There are positive signs that things could change for Erie County. Sandusky's Paper District - now a reality - and the proposed Marina District, along with the county's effort toward examining the need for a better airport and even the prospect of a real live bookstore are all encouraging signs.

They are signals that there really is light in the tunnel. But each one is an individual light bulb requiring separate circuit breakers. It's just a question of how to tie them all together.

Grow Erie County provides the mechanism for accomplishing that unified effort.

A recent analysis of the economic development efforts in Erie County funded by Greater Erie County Marketing, stated it is "unclear who has ED leadership," and that "residents and leaders are divided on the issue of growth."

It also states that the county is threatened by fragmented efforts by different entities trying to make growth happen; that there is a lack of openness to new and innovative ideas, and that there is an inertia and resistance to change in the county.

All this is true. And, while the study was funded by GEM, GEM is not without some blame. The report says GEM only has 1.5 employees and that a limited staff makes an all out economic development effort difficult to accomplish.

So why hasn't GEM gone to other agencies and said, "Hey fellas, we need some help here." Instead of asking government for money, why hasn't GEM asked for assistance from the experts the local governments have on their payroll?

There is more than enough brain power in government and there are several people in the private sector with the knowledge and the expertise to make economic development viable.

Right now no one is in charge. There needs to be supervision.
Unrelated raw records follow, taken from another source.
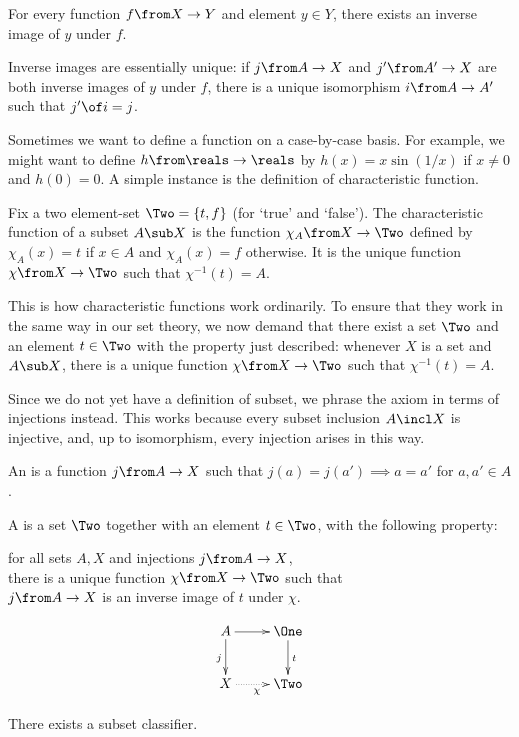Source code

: \documentclass[12pt]{article}
\begin{document}
\begin{axiom}{7}
For every function $f\from X \to Y$ and element $y \in Y$, there exists an
inverse image of $y$ under $f$.
\end{axiom}

Inverse images are essentially unique: if $j\from A \to X$ and
$j'\from A' \to X$ are both inverse images of $y$ under $f$, there is a
unique isomorphism $i \from A \to A'$ such that $j' \of i = j$. 


% 
Sometimes we want to define a function on a case-by-case basis.  For
example, we might want to define $h\from \reals \to \reals$ by $h(x) = x
\sin(1/x)$ if $x \neq 0$ and $h(0) = 0$.  A simple instance is the
definition of characteristic function.

Fix a two element-set $\Two = \{t, f\}$ (for `true' and `false').  The
characteristic function of a subset $A \sub X$ is the function $\chi_A
\from X \to \Two$ defined by $\chi_A(x) = t$ if $x \in A$ and $\chi_A(x)
= f$ otherwise.  It is the unique function $\chi\from X \to \Two$ such
that $\chi^{-1}(t) = A$.  

This is how characteristic functions work ordinarily.  To ensure that they
work in the same way in our set theory, we now demand that there exist a
set $\Two$ and an element $t \in \Two$ with the property just described:
whenever $X$ is a set and $A \sub X$, there is a unique function $\chi\from
X \to \Two$ such that $\chi^{-1}(t) = A$.

Since we do not yet have a definition of subset, we phrase the axiom in
terms of injections instead.  This works because every subset inclusion $A
\incl X$ is injective, and, up to isomorphism, every injection arises in
this way.

\begin{dfn}
An  is a function $j \from A \to X$ such that $j(a) =
j(a') \implies a = a'$ for $a, a' \in A$.

A  is a set $\Two$ together with an element $t \in
\Two$, with the following property:
% 
\begin{defnprop}
for all sets $A, X$ and injections $j\from A \to X$,\\ 
there is a unique function $\chi\from X \to \Two$ such that\\ 
$j\from A \to X$ is an inverse image of $t$ under $\chi$.
\end{defnprop}
\end{dfn}
\[
\xymatrix{
A \ar[r] \ar[d]_j       &\One \ar[d]^t  \\
X \ar@{.>}[r]_\chi      &\Two
}
\]
% 
\begin{axiom}{8}
There exists a subset classifier.
\end{axiom}
\end{document}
Grow Erie County can accomplish that.

Of course throwing the Sandusky City Manager into the role of supervisor (even if only on a rotating basis) will generate lots of conspiracy theories from those who only know how to get elected to office by throwing out threats of annexation.

And there is at least one county elected official who thinks the only good idea is one he generates, so it's more than likely that he'll waste time trying to play around with the concept enough to brand it as his own.

Add to all of this the differences in salaries between those on the payroll (which has generated some discord), and the idea of Grow Erie County seems like an uphill battle.

It's all pretty petty, but government is that way sometimes.

And, if the pettiness derails the idea, the next suggestion should be a treatise from the public entitled "Grow Up Erie County."